Has No One Seen WarGames?

Every other Wednesday I go to therapy. The office is close to the grocery store, so I often do my big shopping on Wednesday evenings. There are two benefits to this: 1) I’m already in the neighborhood and therefore save gas, and 2) there are fewer humans at the store on Wednesday evenings. Less crowded is always a win.

Until this past week I have always been a “put the grocery cart back where it belongs” type of shopper. Since I shop when the store is not crowded, I park right along the side of the building. From there it is easy to just push the cart back inside the store where all of the carts live. It is actually closer to do that than to walk to one of the cart returns in the parking lot. If I want to get more steps, I go to the cart return; if not, I just push the cart back inside.

This week as I was rolling up to my car and unloading my groceries from the cart, I realized that by pushing the cart all the way back into the store I was technically doing someone else’s job. We’ve all seen the people pushing a long line of carts back from the parking lot of all kinds of stores. In bad weather I feel bad for these people, but really for the most part it doesn’t look like a bad first job. You get to go outside, don’t have to talk to people, get to move around. I can see the benefits of this work.

It is also a job that would be difficult to replace by robots. Inside the grocery store almost all of the manned checkout lines are closed these days as most people choose to go to the self checkout. (This is based on my observation, but keep in mind that I try to go to stores when the least number of people are there. It is possible that there are still lots of cashiers during busy times and I just don’t see them.) Some fast food restaurants have switched to ordering through a kiosk rather than a person. You almost never talk to a real person when you call a support line; a lot of companies provide support through AI chatbots on their websites (though they are almost never helpful). Stores are even cleaned with the assistance of robots; Stop & Shop literally has a robot named Marty that roams the store looking for spills.

This whole situation raises many questions for me but two rise to the top as most important.

1) If so many jobs are taken over by AI, what are teenagers supposed to do for their first jobs? When I was in high school so many kids I knew started working at one store or another as a cashier. That was basically the perfect entry level job for someone with the limited schedule of a high school student. Now I almost never see teenagers working a cash register in a store. Where have they all gone? And never mind the teenagers, what about the people who work retail and registers full time? Have they gone part-time due to lack of demand for their services? Do they have to work multiple jobs now? I am actively concerned about the availability of work as it truly seems like the robots are taking over. This is why we have so many YouTube and TikTok influencers and content creators and podcasters: there isn’t anything else for them to do in the real world.

2) Why are people so fired up about Artificial Intelligence? First of all, it seems to me that the last thing we need is another way to replace a human being who is capable of and available for work. The fact that real people are being replaced by machines is a little scary economically. Because where are the boundaries? When will it stop? How far will we get into AI taking over before we realize, “aw crap! We’ve got all these people who are out of jobs now! How did that happen?”

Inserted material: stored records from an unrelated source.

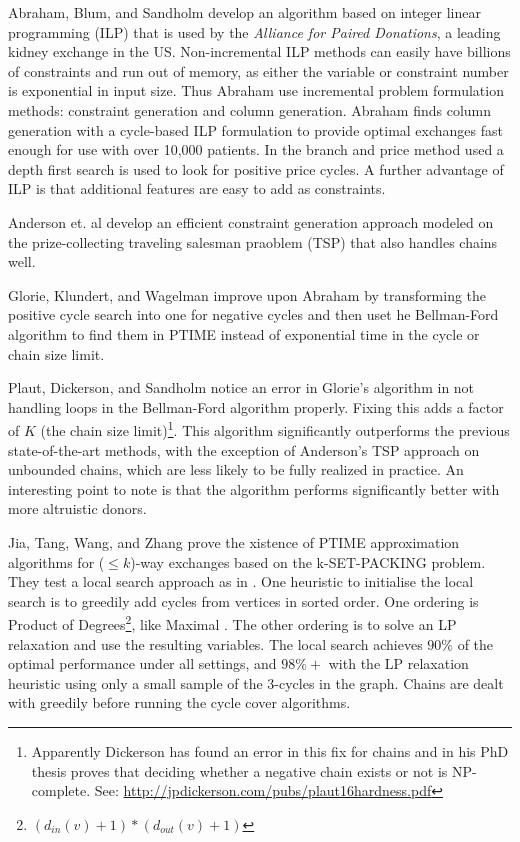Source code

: \documentclass[main.tex]{subfiles}
\begin{document}
Abraham, Blum, and Sandholm \cite{Abr1} develop an algorithm based on integer linear programming (ILP) that is used by the \textit{Alliance for Paired Donations}, a leading kidney exchange in the US. Non-incremental ILP methods can easily have billions of constraints and run out of memory, as either the variable or constraint number is exponential in input size. Thus Abraham use incremental problem formulation methods: constraint generation and column generation. Abraham finds column generation with a cycle-based ILP formulation to provide optimal exchanges fast enough for use with over 10,000 patients. In the branch and price method used a depth first search is used to look for positive price cycles. A further advantage of ILP is that additional features are easy to add as constraints.

Anderson et. al \cite{And3} develop an efficient constraint generation approach modeled on the prize-collecting traveling salesman praoblem (TSP) that also handles chains well.

Glorie, Klundert, and Wagelman \cite{Glo1} improve upon Abraham \cite{Abr1} by transforming the positive cycle search into one for negative cycles and then uset he Bellman-Ford algorithm to find them in PTIME instead of exponential time in the cycle or chain size limit.

Plaut, Dickerson, and Sandholm \cite{Pla} notice an error in Glorie's algorithm \cite{Glo1} in not handling loops in the Bellman-Ford algorithm properly. Fixing this adds a factor of $K$ (the chain size limit)\footnote{Apparently Dickerson has found an error in this fix for chains and in his PhD thesis \cite{Dick} proves that deciding whether a negative chain exists or not is NP-complete. See: \url{http://jpdickerson.com/pubs/plaut16hardness.pdf}}. This algorithm significantly outperforms the previous state-of-the-art methods, with the exception of Anderson's TSP approach \cite{And3} on unbounded chains, which are less likely to be fully realized in practice. An interesting point to note is that the algorithm performs significantly better with more altruistic donors.

Jia, Tang, Wang, and Zhang \cite{Jia1} prove the xistence of PTIME approximation algorithms for ($\leq k$)-way exchanges based on the k-SET-PACKING problem. They test a local search approach as in \cite{Abb1}. One heuristic to initialise the local search is to greedily add cycles from vertices in sorted order. One ordering is Product of Degrees\footnote{$(d_{in}(v) + 1)*(d_{out}(v) + 1)$}, like Maximal \cite{Abb1}. The other ordering is to solve an LP relaxation and use the resulting variables. The local search achieves $90\%$ of the optimal performance under all settings, and $98\%+$ with the LP relaxation heuristic using only a small sample of the 3-cycles in the graph. Chains are dealt with greedily before running the cycle cover algorithms.
\end{document}
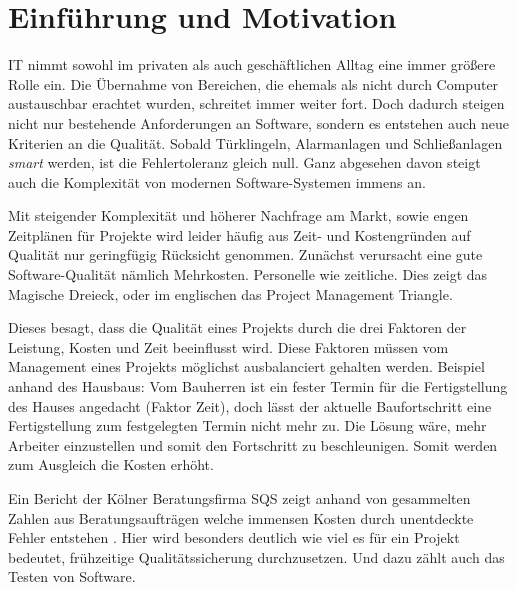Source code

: \documentclass[12pt,a4paper,bibliography=totocnumbered,listof=totocnumbered]{scrartcl}
\begin{document}
\onehalfspacing
\renewcommand{\thesection}{\arabic{section}}
\renewcommand{\theHsection}{\arabic{section}}
\setcounter{section}{0}
\setcounter{page}{1}
\setcounter{secnumdepth}{6}

\section{Einführung und Motivation}

IT nimmt sowohl im privaten als auch geschäftlichen Alltag eine immer größere Rolle ein. Die Übernahme von Bereichen, die ehemals als nicht durch Computer austauschbar erachtet wurden, schreitet immer weiter fort. Doch dadurch steigen nicht nur bestehende Anforderungen an Software, sondern es entstehen auch neue Kriterien an die Qualität. Sobald Türklingeln, Alarmanlagen und Schließanlagen \textit{smart} werden, ist die Fehlertoleranz gleich null. Ganz abgesehen davon steigt auch die Komplexität von modernen Software-Systemen immens an.

Mit steigender Komplexität und höherer Nachfrage am Markt, sowie engen Zeitplänen für Projekte wird leider häufig aus Zeit- und Kostengründen auf Qualität nur geringfügig Rücksicht genommen. Zunächst verursacht eine gute Software-Qualität nämlich Mehrkosten. Personelle wie zeitliche. Dies zeigt das Magische Dreieck, oder im englischen das Project Management Triangle.


Dieses besagt, dass die Qualität eines Projekts durch die drei Faktoren der Leistung, Kosten und Zeit beeinflusst wird. Diese Faktoren müssen vom Management eines Projekts möglichst ausbalanciert gehalten werden. Beispiel anhand des Hausbaus: Vom Bauherren ist ein fester Termin für die Fertigstellung des Hauses angedacht (Faktor Zeit), doch lässt der aktuelle Baufortschritt eine Fertigstellung zum festgelegten Termin nicht mehr zu. Die Lösung wäre, mehr Arbeiter einzustellen und somit den Fortschritt zu beschleunigen. Somit werden zum Ausgleich die Kosten erhöht.

Ein Bericht der Kölner Beratungsfirma SQS zeigt anhand von gesammelten Zahlen aus Beratungsaufträgen welche immensen Kosten durch unentdeckte Fehler entstehen \cite{sqsdefect}. Hier wird besonders deutlich wie viel es für ein Projekt bedeutet, frühzeitige Qualitätssicherung durchzusetzen. Und dazu zählt auch das Testen von Software.
\end{document}

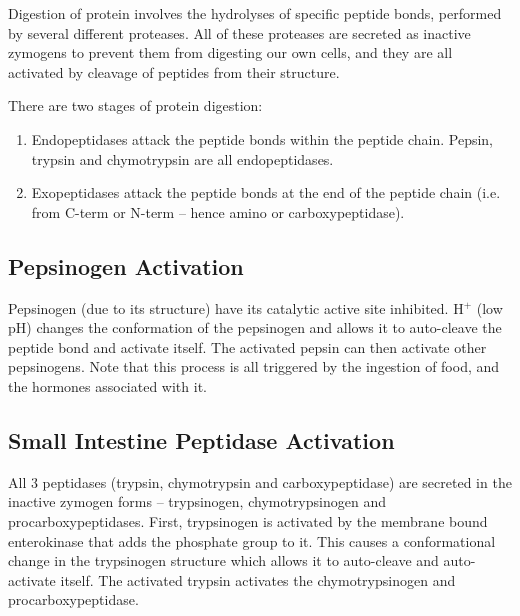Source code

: Digestion of protein involves the hydrolyses of specific peptide bonds, performed by several different proteases.
All of these proteases are secreted as inactive zymogens to prevent them from digesting our own cells, and they are all activated by cleavage of peptides from their structure.

There are two stages of protein digestion:
\begin{enumerate}
\item Endopeptidases attack the peptide bonds within the peptide chain. Pepsin, trypsin and chymotrypsin are all endopeptidases.
\item Exopeptidases attack the peptide bonds at the end of the peptide chain (i.e. from C-term or N-term -- hence amino or carboxypeptidase).
\end{enumerate}

\subsection{Pepsinogen Activation}

\begin{center}
\end{center}

Pepsinogen (due to its structure) have its catalytic active site inhibited.
H$^+$ (low pH) changes the conformation of the pepsinogen and allows it to auto-cleave the peptide bond and activate itself.
The activated pepsin can then activate other pepsinogens.
Note that this process is all triggered by the ingestion of food, and the hormones associated with it.

\subsection{Small Intestine Peptidase Activation}

\begin{center}
\end{center}

All 3 peptidases (trypsin, chymotrypsin and carboxypeptidase) are secreted in the inactive zymogen forms -- trypsinogen, chymotrypsinogen and procarboxypeptidases.
First, trypsinogen is activated by the membrane bound enterokinase that adds the phosphate group to it.
This causes a conformational change in the trypsinogen structure which allows it to auto-cleave and auto-activate itself.
The activated trypsin activates the chymotrypsinogen and procarboxypeptidase.

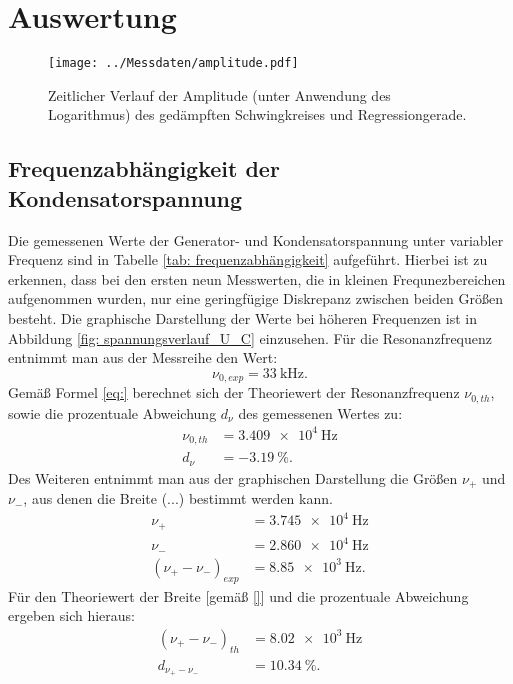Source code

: \section{Auswertung}




\begin{figure}
  \centering
  \texttt{[image: ../Messdaten/amplitude.pdf]}
  \caption{Zeitlicher Verlauf der Amplitude (unter Anwendung des Logarithmus) des gedämpften Schwingkreises und Regressiongerade.}
  \label{fig: amplitude}
\end{figure}

\subsection{Frequenzabhängigkeit der Kondensatorspannung}
Die gemessenen Werte der Generator- und Kondensatorspannung unter variabler Frequenz sind in Tabelle \ref{tab: frequenzabhängigkeit} aufgeführt.
Hierbei ist zu erkennen, dass bei den ersten neun Messwerten, die in kleinen Frequnezbereichen aufgenommen wurden, nur eine geringfügige
Diskrepanz zwischen beiden Größen besteht. Die graphische Darstellung der Werte bei höheren Frequenzen ist in Abbildung \ref{fig: spannungsverlauf_U_C}
einzusehen. Für die Resonanzfrequenz entnimmt man aus der Messreihe den Wert:
\begin{equation}
  \nu_{0, exp} = \SI{33}{\kilo\hertz}.
  \label{eq: exp_resonanzfrequenz}
\end{equation}
Gemäß Formel \eqref{eq:} berechnet sich der Theoriewert der Resonanzfrequenz $\nu_{0, th}$, sowie die prozentuale Abweichung $d_{\nu}$ des gemessenen Wertes zu:
\begin{align}
  \nu_{0, th} &= \SI{3.409e4}{\hertz} \\
  d_{\nu} &= \SI{-3.19}{\percent}.
\label{eq: theo_resonanzfrequenz}
\end{align}
Des Weiteren entnimmt man aus der graphischen Darstellung die Größen $\nu_+$ und $\nu_-$, aus denen die Breite (...) bestimmt werden kann.
\begin{align}
  \nu_{+} &= \SI{3.745e4}{\hertz} \\
  \nu_{-} &= \SI{2.860e4}{\hertz} \\
  (\nu_{+}-\nu_{-})_{exp} &= \SI{8.85e3}{\hertz}.
\label{eq: breite_exp}
\end{align}
Für den Theoriewert der Breite [gemäß \eqref{}] und die prozentuale Abweichung ergeben sich hieraus:
\begin{align}
  (\nu_{+}-\nu_{-})_{th} &= \SI{8.02e3}{\hertz}\\
  d_{\nu_{+}-\nu_{-}} &= \SI{10.34}{\percent}.
\label{eq: theo_breite}
\end{align}

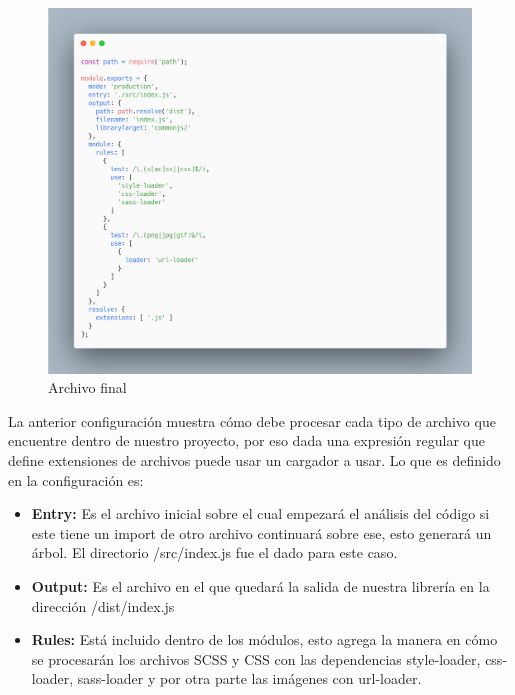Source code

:     \newline
    \newline
     \begin{figure}[H]
    \includegraphics[width=1\textwidth]{./Imagenes/image2.png}
     \caption[Archivo final]{Archivo final}
         \end{figure}
    \newline
    La anterior configuración muestra cómo debe procesar cada tipo de archivo que encuentre dentro de nuestro proyecto, por eso dada una expresión regular que define extensiones de archivos puede usar un cargador a usar.
    Lo que es definido en la configuración es:
    \begin{itemize}
    \item \textbf{Entry: } Es el archivo inicial sobre el cual empezará el análisis del código si este tiene un import de otro archivo continuará sobre ese, esto generará un árbol. El directorio /src/index.js fue el dado para este caso.
    \item \textbf{Output: } Es el archivo en el que quedará la salida de nuestra librería en la dirección /dist/index.js
    \item \textbf{Rules: }Está incluido dentro de los módulos, esto agrega la manera en cómo se procesarán los archivos SCSS y CSS  con las dependencias style-loader, css-loader, sass-loader y por otra parte las imágenes con url-loader.
    \end{itemize}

The thing that really hacks me off about AI is that it is now being used to write original content. As a writer myself I naturally find that a little uncomfortable, for surely how could anyone prefer AI content to my beautiful and majestic prose? (<—- that is me being facetious, in case that isn’t clear.) I guess if it saves time in creating first drafts of things that’s not terrible, but I have heard numerous people rave about ChatGPT as if it were the second coming of Christ. You’re really that busy that you cannot write your own email? More importantly, you’re really that happy to brag that your work is replaceable by AI? Interesting choreographic choice, friend.

The biggest question is this: seriously, has nobody seen WarGames? Are we all not at least a little bit afraid of giving too much control over to a computer/robot/any form of artificial intelligence?

I will admit that at the grocery store I tend to go to the self checkout. What can I say? If I’m shopping by myself I prefer to not have to make small talk with a cashier. It saps energy out of my introverted brain and those tanks run low real quick. But as of this week I have decided that I am no longer a cart returner. While I will still try to be courteous and not leave a cart in the middle of a parking space or blocking the entire sidewalk, I will not push my cart back into the store anymore. I will now leave my carts either in the cart return or somewhere in the parking lot. I used to think it rude but now I see this is a chief way to keep at least one more human being employed.